All records are to be reproduced verbatim, with images omitted.
^^^^^^^^^^^^^^^^
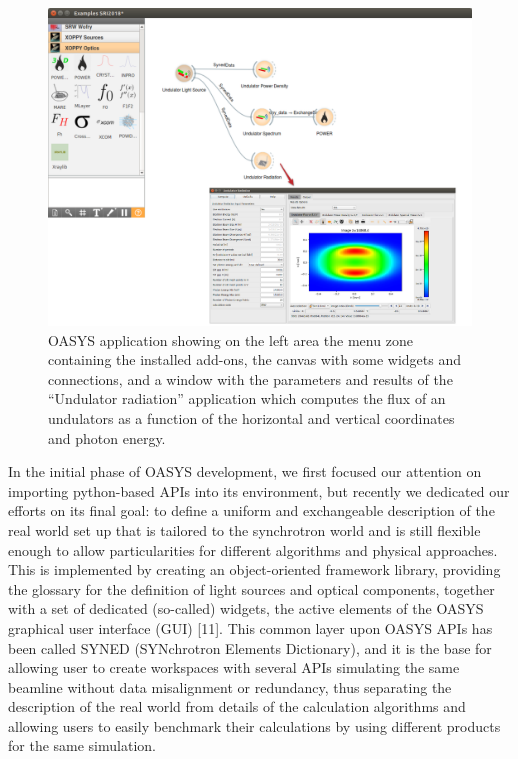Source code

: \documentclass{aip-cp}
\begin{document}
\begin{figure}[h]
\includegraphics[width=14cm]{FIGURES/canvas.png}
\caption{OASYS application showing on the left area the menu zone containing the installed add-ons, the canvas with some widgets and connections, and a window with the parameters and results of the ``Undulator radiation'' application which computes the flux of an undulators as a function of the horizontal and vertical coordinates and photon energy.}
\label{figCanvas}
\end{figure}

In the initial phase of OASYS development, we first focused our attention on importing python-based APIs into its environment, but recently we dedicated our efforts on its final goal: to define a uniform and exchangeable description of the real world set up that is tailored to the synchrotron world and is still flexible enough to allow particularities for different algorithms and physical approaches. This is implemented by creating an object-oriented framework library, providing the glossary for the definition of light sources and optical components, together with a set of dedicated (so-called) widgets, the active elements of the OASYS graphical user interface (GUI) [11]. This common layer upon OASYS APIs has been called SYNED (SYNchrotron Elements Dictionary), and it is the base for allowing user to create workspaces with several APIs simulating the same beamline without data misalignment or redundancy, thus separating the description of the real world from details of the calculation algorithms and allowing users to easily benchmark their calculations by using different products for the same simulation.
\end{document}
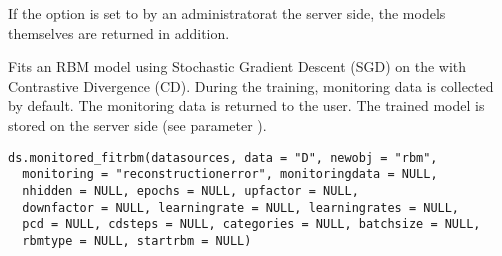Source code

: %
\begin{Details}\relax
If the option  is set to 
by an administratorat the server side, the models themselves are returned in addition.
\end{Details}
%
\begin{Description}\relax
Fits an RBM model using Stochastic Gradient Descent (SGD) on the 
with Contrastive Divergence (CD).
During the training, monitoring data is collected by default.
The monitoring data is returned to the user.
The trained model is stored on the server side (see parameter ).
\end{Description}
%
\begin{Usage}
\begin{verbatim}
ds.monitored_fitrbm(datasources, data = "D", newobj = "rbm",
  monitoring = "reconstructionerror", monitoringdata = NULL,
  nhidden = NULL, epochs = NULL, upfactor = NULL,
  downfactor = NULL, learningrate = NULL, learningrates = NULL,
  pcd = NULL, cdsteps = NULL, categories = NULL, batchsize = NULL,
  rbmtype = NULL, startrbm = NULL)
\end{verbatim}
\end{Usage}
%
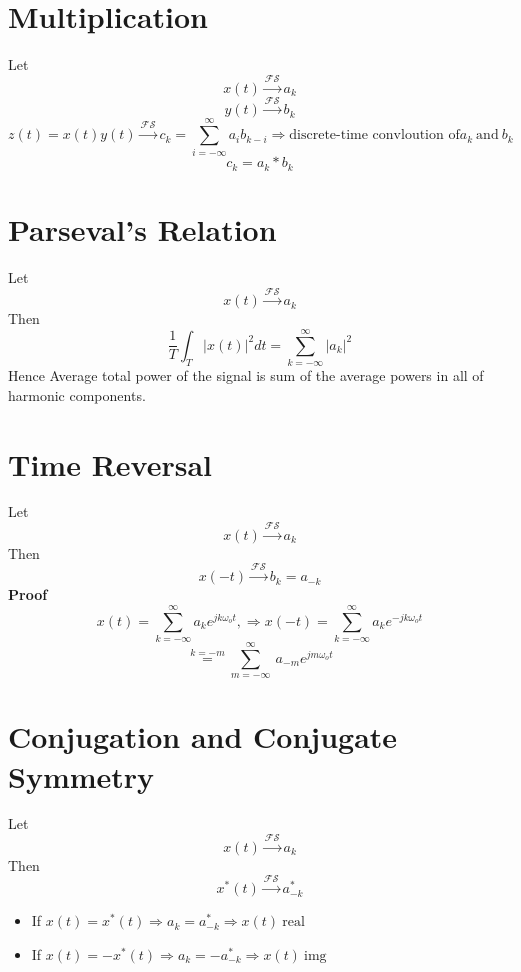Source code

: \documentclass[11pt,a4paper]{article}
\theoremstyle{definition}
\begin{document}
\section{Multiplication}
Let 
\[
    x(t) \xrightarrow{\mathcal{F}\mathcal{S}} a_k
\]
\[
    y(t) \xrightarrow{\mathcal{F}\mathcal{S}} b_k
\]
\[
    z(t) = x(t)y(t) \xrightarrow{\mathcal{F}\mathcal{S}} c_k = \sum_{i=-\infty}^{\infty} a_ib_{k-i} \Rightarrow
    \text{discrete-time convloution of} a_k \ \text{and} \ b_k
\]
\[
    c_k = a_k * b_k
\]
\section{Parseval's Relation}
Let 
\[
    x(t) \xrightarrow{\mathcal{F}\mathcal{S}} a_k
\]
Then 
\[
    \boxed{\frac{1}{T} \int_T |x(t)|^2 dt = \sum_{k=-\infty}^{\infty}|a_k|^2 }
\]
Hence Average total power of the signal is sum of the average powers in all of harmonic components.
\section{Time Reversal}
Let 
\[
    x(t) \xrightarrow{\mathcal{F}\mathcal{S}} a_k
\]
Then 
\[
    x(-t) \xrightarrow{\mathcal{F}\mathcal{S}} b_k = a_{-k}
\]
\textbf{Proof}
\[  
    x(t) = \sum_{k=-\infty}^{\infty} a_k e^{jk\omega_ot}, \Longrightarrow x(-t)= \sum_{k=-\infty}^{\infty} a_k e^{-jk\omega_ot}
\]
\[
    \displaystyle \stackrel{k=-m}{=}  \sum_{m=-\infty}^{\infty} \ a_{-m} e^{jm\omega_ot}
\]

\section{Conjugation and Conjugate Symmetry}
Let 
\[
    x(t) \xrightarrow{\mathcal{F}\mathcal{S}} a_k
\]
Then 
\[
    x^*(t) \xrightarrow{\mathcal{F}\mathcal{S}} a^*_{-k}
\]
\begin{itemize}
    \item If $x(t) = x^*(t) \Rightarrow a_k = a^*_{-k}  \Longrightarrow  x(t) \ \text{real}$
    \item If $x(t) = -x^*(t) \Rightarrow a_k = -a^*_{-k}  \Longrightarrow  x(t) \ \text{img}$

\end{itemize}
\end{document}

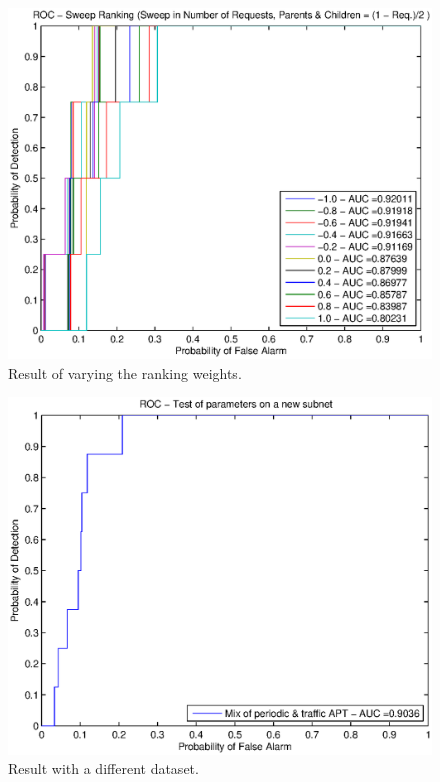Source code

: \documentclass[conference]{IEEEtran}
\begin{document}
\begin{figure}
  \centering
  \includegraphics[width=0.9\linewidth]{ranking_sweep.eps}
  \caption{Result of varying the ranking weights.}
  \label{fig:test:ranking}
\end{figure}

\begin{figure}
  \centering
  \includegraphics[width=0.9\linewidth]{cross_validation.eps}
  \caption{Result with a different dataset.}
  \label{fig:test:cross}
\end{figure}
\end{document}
^^^^^^^^^^^^^^^^
- OUTPUT FOR THIS EXERCISE
Source code

: \documentclass{aip-cp}
\begin{document}
\begin{figure}[h]
\includegraphics[width=14cm]{FIGURES/canvas.png}
\caption{OASYS application showing on the left area the menu zone containing the installed add-ons, the canvas with some widgets and connections, and a window with the parameters and results of the ``Undulator radiation'' application which computes the flux of an undulators as a function of the horizontal and vertical coordinates and photon energy.}
\label{figCanvas}
\end{figure}

In the initial phase of OASYS development, we first focused our attention on importing python-based APIs into its environment, but recently we dedicated our efforts on its final goal: to define a uniform and exchangeable description of the real world set up that is tailored to the synchrotron world and is still flexible enough to allow particularities for different algorithms and physical approaches. This is implemented by creating an object-oriented framework library, providing the glossary for the definition of light sources and optical components, together with a set of dedicated (so-called) widgets, the active elements of the OASYS graphical user interface (GUI) [11]. This common layer upon OASYS APIs has been called SYNED (SYNchrotron Elements Dictionary), and it is the base for allowing user to create workspaces with several APIs simulating the same beamline without data misalignment or redundancy, thus separating the description of the real world from details of the calculation algorithms and allowing users to easily benchmark their calculations by using different products for the same simulation.
\end{document}
Source code

: %
\begin{Details}\relax
If the option  is set to 
by an administratorat the server side, the models themselves are returned in addition.
\end{Details}
%
\begin{Description}\relax
Fits an RBM model using Stochastic Gradient Descent (SGD) on the 
with Contrastive Divergence (CD).
During the training, monitoring data is collected by default.
The monitoring data is returned to the user.
The trained model is stored on the server side (see parameter ).
\end{Description}
%
\begin{Usage}
\begin{verbatim}
ds.monitored_fitrbm(datasources, data = "D", newobj = "rbm",
  monitoring = "reconstructionerror", monitoringdata = NULL,
  nhidden = NULL, epochs = NULL, upfactor = NULL,
  downfactor = NULL, learningrate = NULL, learningrates = NULL,
  pcd = NULL, cdsteps = NULL, categories = NULL, batchsize = NULL,
  rbmtype = NULL, startrbm = NULL)
\end{verbatim}
\end{Usage}
%
Source code

: \documentclass[11pt,a4paper]{article}
\theoremstyle{definition}
\begin{document}
\section{Multiplication}
Let 
\[
    x(t) \xrightarrow{\mathcal{F}\mathcal{S}} a_k
\]
\[
    y(t) \xrightarrow{\mathcal{F}\mathcal{S}} b_k
\]
\[
    z(t) = x(t)y(t) \xrightarrow{\mathcal{F}\mathcal{S}} c_k = \sum_{i=-\infty}^{\infty} a_ib_{k-i} \Rightarrow
    \text{discrete-time convloution of} a_k \ \text{and} \ b_k
\]
\[
    c_k = a_k * b_k
\]
\section{Parseval's Relation}
Let 
\[
    x(t) \xrightarrow{\mathcal{F}\mathcal{S}} a_k
\]
Then 
\[
    \boxed{\frac{1}{T} \int_T |x(t)|^2 dt = \sum_{k=-\infty}^{\infty}|a_k|^2 }
\]
Hence Average total power of the signal is sum of the average powers in all of harmonic components.
\section{Time Reversal}
Let 
\[
    x(t) \xrightarrow{\mathcal{F}\mathcal{S}} a_k
\]
Then 
\[
    x(-t) \xrightarrow{\mathcal{F}\mathcal{S}} b_k = a_{-k}
\]
\textbf{Proof}
\[  
    x(t) = \sum_{k=-\infty}^{\infty} a_k e^{jk\omega_ot}, \Longrightarrow x(-t)= \sum_{k=-\infty}^{\infty} a_k e^{-jk\omega_ot}
\]
\[
    \displaystyle \stackrel{k=-m}{=}  \sum_{m=-\infty}^{\infty} \ a_{-m} e^{jm\omega_ot}
\]

\section{Conjugation and Conjugate Symmetry}
Let 
\[
    x(t) \xrightarrow{\mathcal{F}\mathcal{S}} a_k
\]
Then 
\[
    x^*(t) \xrightarrow{\mathcal{F}\mathcal{S}} a^*_{-k}
\]
\begin{itemize}
    \item If $x(t) = x^*(t) \Rightarrow a_k = a^*_{-k}  \Longrightarrow  x(t) \ \text{real}$
    \item If $x(t) = -x^*(t) \Rightarrow a_k = -a^*_{-k}  \Longrightarrow  x(t) \ \text{img}$

\end{itemize}
\end{document}

Source code

: \documentclass[conference]{IEEEtran}
\begin{document}
\begin{figure}
  \centering
  \includegraphics[width=0.9\linewidth]{ranking_sweep.eps}
  \caption{Result of varying the ranking weights.}
  \label{fig:test:ranking}
\end{figure}

\begin{figure}
  \centering
  \includegraphics[width=0.9\linewidth]{cross_validation.eps}
  \caption{Result with a different dataset.}
  \label{fig:test:cross}
\end{figure}
\end{document}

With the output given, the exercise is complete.